All’inizio è rimasto sotto copertura per motivi di sicurezza e anche perché non si sentiva ancora pronto a raccontare in pubblico ciò che gli era successo. Ma poi ha deciso di uscire allo scoperto condividendo la sua storia con il mondo intero, per far sì che la sua testimonianza possa diventare un antidoto al negazionismo. Nel 1995, nei giorni della fuga disperata da Srebrenica, Avdic, all’epoca diciassettenne, fu catturato dai serbi e si ritrovò disteso di notte nel terrapieno di una diga con le braccia legate dietro la schiena e ferite al petto, al braccio destro e al piede sinistro.
«Intorno a me c’erano centinaia di cadaveri di uomini e ragazzi prevalentemente musulmani appena assassinati dalle milizie serbe», ci spiega. Dopo essere scampato all’esecuzione quasi per miracolo riuscì a mettersi in salvo vagando nei boschi per quattro giorni e quattro notti. Di lì a poco sarebbe diventato uno dei testimoni-chiave al Tribunale dell’Aja. Le sue deposizioni si sono rivelate cruciali per far condannare alcuni dei principali architetti del genocidio come Radislav Krstic, Ljubisa Beara e Zdravko Tolimir, all’epoca il vice del generale Ratko Mladic. «Le condanne sono state importanti ma non riporteranno in vita nessuna delle vittime».

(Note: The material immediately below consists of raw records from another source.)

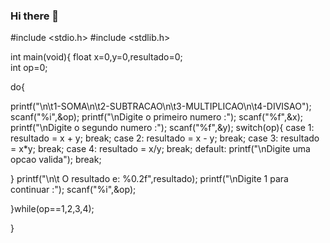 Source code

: ### Hi there 👋

<!--
**veri9669/veri9669** is a ✨ _special_ ✨ repository because its `README.md` (this file) appears on your GitHub profile.

Here are some ideas to get you started:

- 🔭 This is a C++ addition, subtraction, division and multiplication calculator program. ...
- 🌱 I’m currently learning ...
- 👯 I’m looking to collaborate on ...
- 🤔 I’m looking for help with ...
- 💬 Ask me about ...
- 📫 How to reach me: ...
- 😄 Pronouns: ...
- ⚡ Fun fact: ...
-->
#include <stdio.h>
#include <stdlib.h>

int main(void){
float x=0,y=0,resultado=0;   
int op=0;  

do{

printf("\n\t1-SOMA\n\t2-SUBTRACAO\n\t3-MULTIPLICAO\n\t4-DIVISAO");
scanf("%i",&op);
printf("\nDigite o primeiro numero :");
scanf("%f",&x);
printf("\nDigite o segundo numero :");
scanf("%f",&y);
switch(op){
	case 1: 
	resultado = x + y;
	break;
	case 2:
	resultado = x - y;
	break;
	case 3:
	resultado = x*y;
	break;
	case 4: 
	resultado = x/y;
	break;
	default:
printf("\nDigite uma opcao valida");
break;

}
printf("\n\t O resultado e: %0.2f",resultado);
printf("\nDigite 1 para continuar :");
scanf("%i",&op);
 
}while(op==1,2,3,4);


}
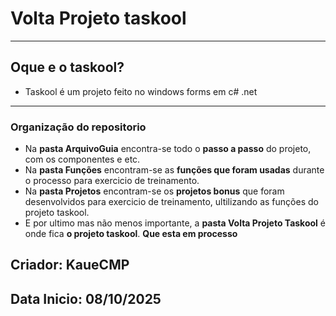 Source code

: # Volta Projeto taskool

---

## Oque e o taskool?

- Taskool é um projeto feito no windows forms em c# .net

---

### Organização do repositorio

-  Na **pasta ArquivoGuia** encontra-se todo o **passo a passo** do projeto, com os componentes e etc.
- Na **pasta Funções** encontram-se as **funções que foram usadas** durante o processo para exercicio de treinamento.
- Na **pasta Projetos** encontram-se os **projetos bonus** que foram desenvolvidos para exercicio de treinamento, ultilizando as funções do projeto taskool.
- E por ultimo mas não menos importante, a **pasta Volta Projeto Taskool** é onde fica **o projeto taskool**. **Que esta em processo**


## Criador: **KaueCMP**
## Data Inicio: **08/10/2025** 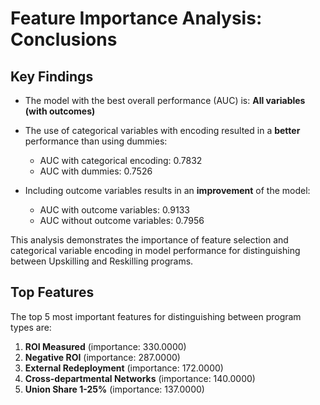 # Feature Importance Analysis: Conclusions

## Key Findings

- The model with the best overall performance (AUC) is: **All variables (with outcomes)**

- The use of categorical variables with encoding resulted in a **better** performance than using dummies:
  - AUC with categorical encoding: 0.7832
  - AUC with dummies: 0.7526

- Including outcome variables results in an **improvement** of the model:
  - AUC with outcome variables: 0.9133
  - AUC without outcome variables: 0.7956

This analysis demonstrates the importance of feature selection and categorical variable encoding in model performance for distinguishing between Upskilling and Reskilling programs.

## Top Features

The top 5 most important features for distinguishing between program types are:

1. **ROI Measured** (importance: 330.0000)
2. **Negative ROI** (importance: 287.0000)
3. **External Redeployment** (importance: 172.0000)
4. **Cross-departmental Networks** (importance: 140.0000)
5. **Union Share 1-25%** (importance: 137.0000)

«Quello che conta davvero è che la nostra storia venga conosciuta e il mondo intero venga a sapere cos’è successo qua». Proprio per questo, alcuni anni fa Nedzad Avdic ha deciso di tornare a Srebrenica, aspettando il momento giusto per raccontare la sua terribile storia di sopravvissuto. Nonostante il profondo dolore per la perdita del padre, dello zio e di altri parenti, ha sentito il bisogno di affrontare di persona chi ancora oggi continua a negare o a minimizzare quanto è accaduto in quei giorni. Per guardarli negli occhi e testimoniare tutto l’orrore di cui fu vittima. «Sarebbe falso dire che non odio. Ma odiare non mi fa stare meglio e cerco con tutte le mie forze di respingere quel sentimento. A volte sono frustrato, perché mi rendo conto che non posso fare molto per contrastare il revisionismo».
Oggi Avdic ha poco meno di cinquant’anni e vive con la moglie e le tre figlie adolescenti a pochi passi dal cimitero memoriale di Potocari, dove sono sepolte gran parte delle ottomila vittime del genocidio, tra cui suo padre. «Quando arrivò la sentenza contro Mladic mi chiesero cosa provavo. Indicai la mia famiglia, le mie figlie. Sono loro la mia risposta all’orrore e alla morte».
Quanto ai negazionisti di oggi, Avdic punta il dito contro l’attuale presidente della Serbia, Aleksandar Vucic: «In gran parte è colpa sua, perché li sostiene apertamente. Quelli come lui vogliono ottenere in modo pacifico ciò che durante la guerra non sono riusciti ad avere con le armi».